The bigger question is how AI can best be deployed clinically, says Petrick. If AI is just repeating what clinicians are doing, the gains would be more in terms of efficiency than better patient management.
Petrick says AI holds much potential for improving diagnostic practices by adding consistency to quantitative measurements and aiding in disease subtyping, on top of AI applications already widely deployed in the clinic helping radiologists identify suspicious areas on digital images. “It’s not a question of whether AI will be implemented in medical practice but how and which applications are most appropriate.”
The BreastPathQ Challenge was a one-time event with a modest prize (registration to a SPIE conference). Still, it was the biggest ever for SPIE in terms of number of submissions, says Petrick, who chaired one of the group’s computer-aided diagnosis meetings. The imaging data used in the challenge is housed in the NCI’s Cancer Imaging Archive and publicly available for download.
SPIE was lead sponsor for two previous competitions, the 2015 LUNGx Challenge and the 2017 PROSTATEx Challenge, focused on diagnostic assessment using imaging datasets, he says. They are all associated with the SPIE Medical Imaging Conference. This challenge is distinct from many other challenges in that the goal was estimating a tumor cellularity value instead of solving a binary problem, such as the presence or absence of cancer.
Detection and diagnostic challenges are relatively common, Petrick says. Some with large monetary incentives to participate also focus on bringing teams together to further advance the development of clinical AI tools.
Enhanced performance using an ensemble of AI algorithms was one of the key findings of the 2016-2017 Digital Mammography DREAM Challenge of IBM and Sage Bionetworks, which focused on risk stratification of screening mammograms to improve breast cancer detection, Petrick says. It is now well appreciated that ensembles can help limit some of the variability in training and testing to make the algorithms more generalizable, and some interesting combinations were deployed in the BreastPathQ Challenge.
One of the advantages of the BreastPathQ Challenge and its predecessors is that it pulls in a lot of people who otherwise would not have access to clinical data, including students studying AI at universities without an affiliated medical center, says Petrick. Moreover, clinicians have already referenced the data and scored all the cases.

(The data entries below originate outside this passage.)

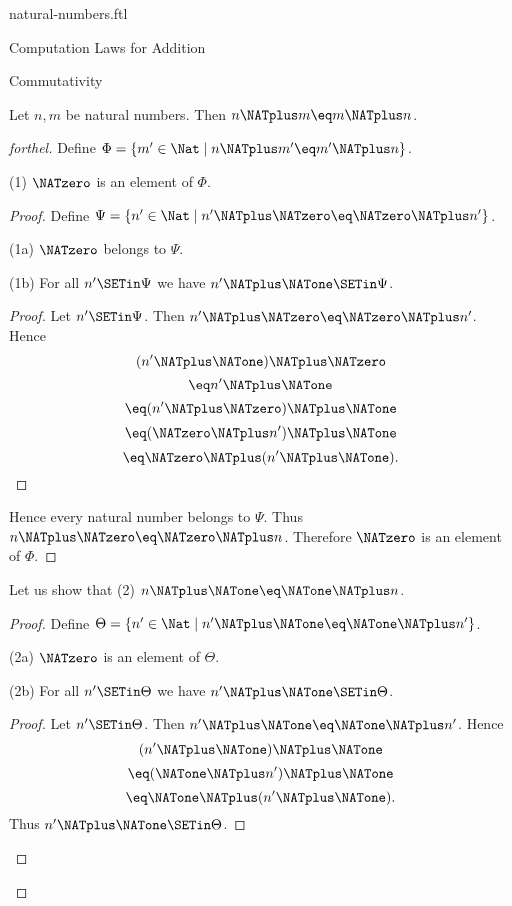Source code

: \documentclass{naproche-library}
\begin{document}
\begin{smodule}[title=Natural Numbers]{natural-numbers.ftl}
\begin{sfragment}{Computation Laws for Addition}
  \begin{sfragment}{Commutativity}
    \begin{proposition}[forthel,id=ARITHMETIC_03_4029553232052224]
      Let $n, m$ be natural numbers.
      Then $n \NATplus m \eq m \NATplus n$.
    \end{proposition}
    \begin{proof}[forthel]
      Define $\Phi = \{ m' \in \Nat \mid n \NATplus m' \eq m' \NATplus n \}$.

      (1) $\NATzero$ is an element of $\Phi$.
      \begin{proof}
        Define $\Psi = \{ n' \in \Nat \mid n' \NATplus \NATzero \eq \NATzero \NATplus n' \}$.

        (1a) $\NATzero$ belongs to $\Psi$.

        (1b) For all $n' \SETin \Psi$ we have $n' \NATplus \NATone \SETin \Psi$.
        \begin{proof}
          Let $n' \SETin \Psi$.
          Then $n' \NATplus \NATzero \eq \NATzero \NATplus n'$.
          Hence
          \[  (n' \NATplus \NATone) \NATplus \NATzero        \]
          \[    \eq n' \NATplus \NATone          \]
          \[    \eq (n' \NATplus \NATzero) \NATplus \NATone    \]
          \[    \eq (\NATzero \NATplus n') \NATplus \NATone    \]
          \[    \eq \NATzero \NATplus (n' \NATplus \NATone).   \]
        \end{proof}

        Hence every natural number belongs to $\Psi$.
        Thus $n \NATplus \NATzero \eq \NATzero \NATplus n$.
        Therefore $\NATzero$ is an element of $\Phi$.
      \end{proof}

      Let us show that (2) $n \NATplus \NATone \eq \NATone \NATplus n$.
      \begin{proof}
        Define $\Theta = \{ n' \in \Nat \mid n' \NATplus \NATone \eq \NATone \NATplus n' \}$.

        (2a) $\NATzero$ is an element of $\Theta$.

        (2b) For all $n' \SETin \Theta$ we have $n' \NATplus \NATone \SETin \Theta$.
        \begin{proof}
          Let $n' \SETin \Theta$.
          Then $n' \NATplus \NATone \eq \NATone \NATplus n'$.
          Hence
          \[  (n' \NATplus \NATone) \NATplus \NATone        \]
          \[    \eq (\NATone \NATplus n') \NATplus \NATone    \]
          \[    \eq \NATone \NATplus (n' \NATplus \NATone).   \]
          Thus $n' \NATplus \NATone \SETin \Theta$.
        \end{proof}


\end{proof}
\end{proof}
\end{sfragment}
\end{sfragment}
\end{smodule}
\end{document}
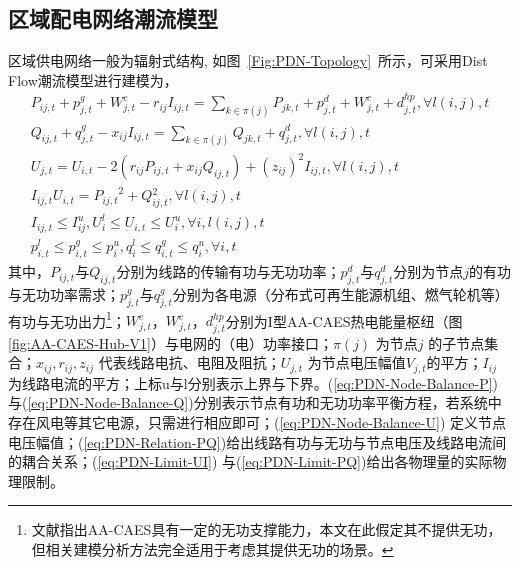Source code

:\subsection{区域配电网络潮流模型}
\label{sec:st-case-dispatch-PDN}
区域供电网络一般为辐射式结构, 如图~\ref{Fig:PDN-Topology}~所示，可采用Dist Flow潮流模型进行建模为\cite{Distflow-WFL, Branchflow-SH1}，
\begin{subequations}
\label{eq:PDN-Branch-Flow-All}
\begin{gather}
P_{ij,t} + p_{j,t}^g + W_{j,t}^e - r_{ij}I_{ij,t} = \sum\limits_{k \in \pi(j)} {P_{jk,t}}+ p_{j,t}^d +  W_{j,t}^c + d_{j,t}^{hp},\forall l({i,j}),t \label{eq:PDN-Node-Balance-P}\\
Q_{ij,t} + q_{j,t}^g - x_{ij}I_{ij,t} = \sum\limits_{k \in \pi(j)} {{Q_{jk,t}}}+ q_{j,t}^d,\forall l({i,j}),t \label{eq:PDN-Node-Balance-Q}\\
{U_{j,t}} = {U_{i,t}}-2({{r_{ij}}P_{ij,t} + x_{ij}{Q_{ij,t}}}) + {({{z_{ij}}})^2}{I_{ij,t}},\forall l({i,j}),t \label{eq:PDN-Node-Balance-U}\\
{I_{ij,t}}{U_{i,t}} = {P_{ij,t}}^2 + Q{_{ij,t}^2},\forall l({i,j}),t \label{eq:PDN-Relation-PQ}\\
I_{ij,t} \le I_{ij}^u,U_i^l \le {U_{i,t}} \le U_i^u,\forall i,l({i,j}),t \label{eq:PDN-Limit-UI}\\
p_{i,t}^l \le p_{i,t}^g \le p_i^u,q_i^l \le q_{i,t}^g \le q_i^u,\forall i,t \label{eq:PDN-Limit-PQ}
\end{gather}
\end{subequations}
其中，$P_{ij,t}$与${Q_{ij,t}}$分别为线路的传输有功与无功功率；$p_{j,t}^d$与$q_{j,t}^d$分别为节点$j$的有功与无功功率需求；$p_{j,t}^g$与$q_{j,t}^g$分别为各电源（分布式可再生能源机组、燃气轮机等）有功与无功出力\footnote{文献指出AA-CAES具有一定的无功支撑能力，本文在此假定其不提供无功，但相关建模分析方法完全适用于考虑其提供无功的场景。}；$W_{j,t}^e$，$W_{j,t}^c$，$d_{j,t}^{hp}$分别为I型AA-CAES热电能量枢纽（图
\ref{fig:AA-CAES-Hub-V1}）与电网的（电）功率接口；$\pi(j)$ 为节点$j$ 的子节点集合；${x_{ij}},{r_{ij}},{z_{ij}}$ 代表线路电抗、电阻及阻抗；${U_{j,t}}$ 为节点电压幅值$V_{j,t}$的平方；${I_{ij}}$ 为线路电流的平方；上标u与l分别表示上界与下界。(\ref{eq:PDN-Node-Balance-P})与(\ref{eq:PDN-Node-Balance-Q})分别表示节点有功和无功功率平衡方程，若系统中存在风电等其它电源，只需进行相应即可；(\ref{eq:PDN-Node-Balance-U}) 定义节点电压幅值；(\ref{eq:PDN-Relation-PQ})给出线路有功与无功与节点电压及线路电流间的耦合关系；(\ref{eq:PDN-Limit-UI}) 与(\ref{eq:PDN-Limit-PQ})给出各物理量的实际物理限制。

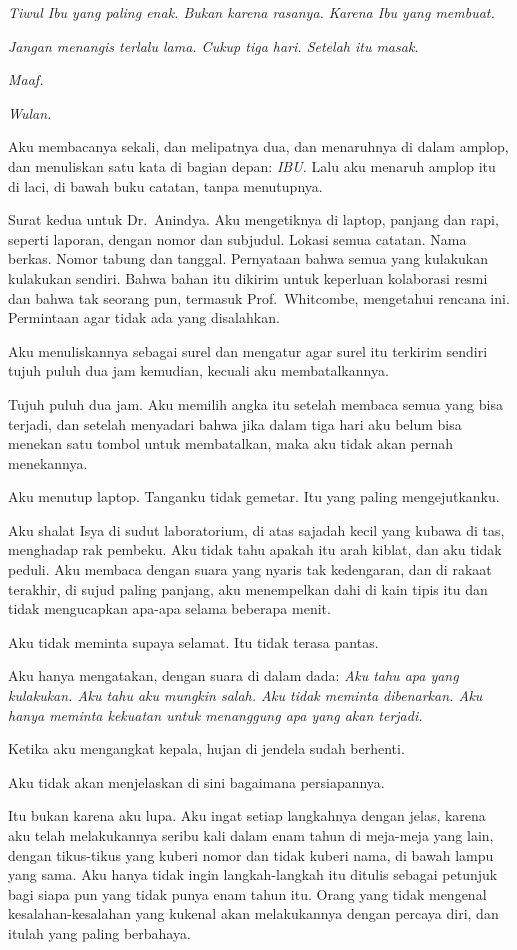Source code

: \documentclass[11pt,twoside,openany]{book}
\makeatletter
\newcommand{\scenebreak}{\par\vspace{0.9em}{\centering\textsc{*\hspace{0.7em}*\hspace{0.7em}*}\par}\vspace{0.9em}\@afterindentfalse\@afterheading}
\makeatother
\begin{document}
\emph{Tiwul Ibu yang paling enak. Bukan karena rasanya. Karena Ibu yang membuat.}

\emph{Jangan menangis terlalu lama. Cukup tiga hari. Setelah itu masak.}

\emph{Maaf.}

\emph{Wulan.}

Aku membacanya sekali, dan melipatnya dua, dan menaruhnya di dalam amplop, dan menuliskan satu kata di bagian depan: \emph{IBU.} Lalu aku menaruh amplop itu di laci, di bawah buku catatan, tanpa menutupnya.

Surat kedua untuk Dr.~Anindya. Aku mengetiknya di laptop, panjang dan rapi, seperti laporan, dengan nomor dan subjudul. Lokasi semua catatan. Nama berkas. Nomor tabung dan tanggal. Pernyataan bahwa semua yang kulakukan kulakukan sendiri. Bahwa bahan itu dikirim untuk keperluan kolaborasi resmi dan bahwa tak seorang pun, termasuk Prof.~Whitcombe, mengetahui rencana ini. Permintaan agar tidak ada yang disalahkan.

Aku menuliskannya sebagai surel dan mengatur agar surel itu terkirim sendiri tujuh puluh dua jam kemudian, kecuali aku membatalkannya.

Tujuh puluh dua jam. Aku memilih angka itu setelah membaca semua yang bisa terjadi, dan setelah menyadari bahwa jika dalam tiga hari aku belum bisa menekan satu tombol untuk membatalkan, maka aku tidak akan pernah menekannya.

Aku menutup laptop. Tanganku tidak gemetar. Itu yang paling mengejutkanku.

\scenebreak
Aku shalat Isya di sudut laboratorium, di atas sajadah kecil yang kubawa di tas, menghadap rak pembeku. Aku tidak tahu apakah itu arah kiblat, dan aku tidak peduli. Aku membaca dengan suara yang nyaris tak kedengaran, dan di rakaat terakhir, di sujud paling panjang, aku menempelkan dahi di kain tipis itu dan tidak mengucapkan apa-apa selama beberapa menit.

Aku tidak meminta supaya selamat. Itu tidak terasa pantas.

Aku hanya mengatakan, dengan suara di dalam dada: \emph{Aku tahu apa yang kulakukan. Aku tahu aku mungkin salah. Aku tidak meminta dibenarkan. Aku hanya meminta kekuatan untuk menanggung apa yang akan terjadi.}

Ketika aku mengangkat kepala, hujan di jendela sudah berhenti.

\scenebreak
Aku tidak akan menjelaskan di sini bagaimana persiapannya.

Itu bukan karena aku lupa. Aku ingat setiap langkahnya dengan jelas, karena aku telah melakukannya seribu kali dalam enam tahun di meja-meja yang lain, dengan tikus-tikus yang kuberi nomor dan tidak kuberi nama, di bawah lampu yang sama. Aku hanya tidak ingin langkah-langkah itu ditulis sebagai petunjuk bagi siapa pun yang tidak punya enam tahun itu. Orang yang tidak mengenal kesalahan-kesalahan yang kukenal akan melakukannya dengan percaya diri, dan itulah yang paling berbahaya.
\end{document}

Another plus, especially of the larger challenges, it that they are a good indicator of the current state of AI for specific tasks and whether the use cases are worth pursuing further, Petrick continues. Contestants are on equal footing because they are all using their algorithms on the same dataset for an apples-to-apples comparison of their performance.
Challenge organizers did all the groundwork so participants could focus on the task at hand, he notes. And as the competition was underway, contestants had an online forum where they could post questions, find answers, and otherwise head off potential issues in real time.
The BreastPathQ Challenge attracted a diversity of participants, including people with an interest or background in medical imaging or AI who in some cases partnered with physicians, he says. Others were likely students participating as part of a class project or simply trying their hand at implementing deep neural networks.
Unlike the world of radiology, AI tools are still scarce in pathology labs because digital image processing is more the exception than the rule, Petrick says. For the most part, doctors are still looking at slides under a microscope, but digital pathology is taking root. “Down the road pathology will catch up.”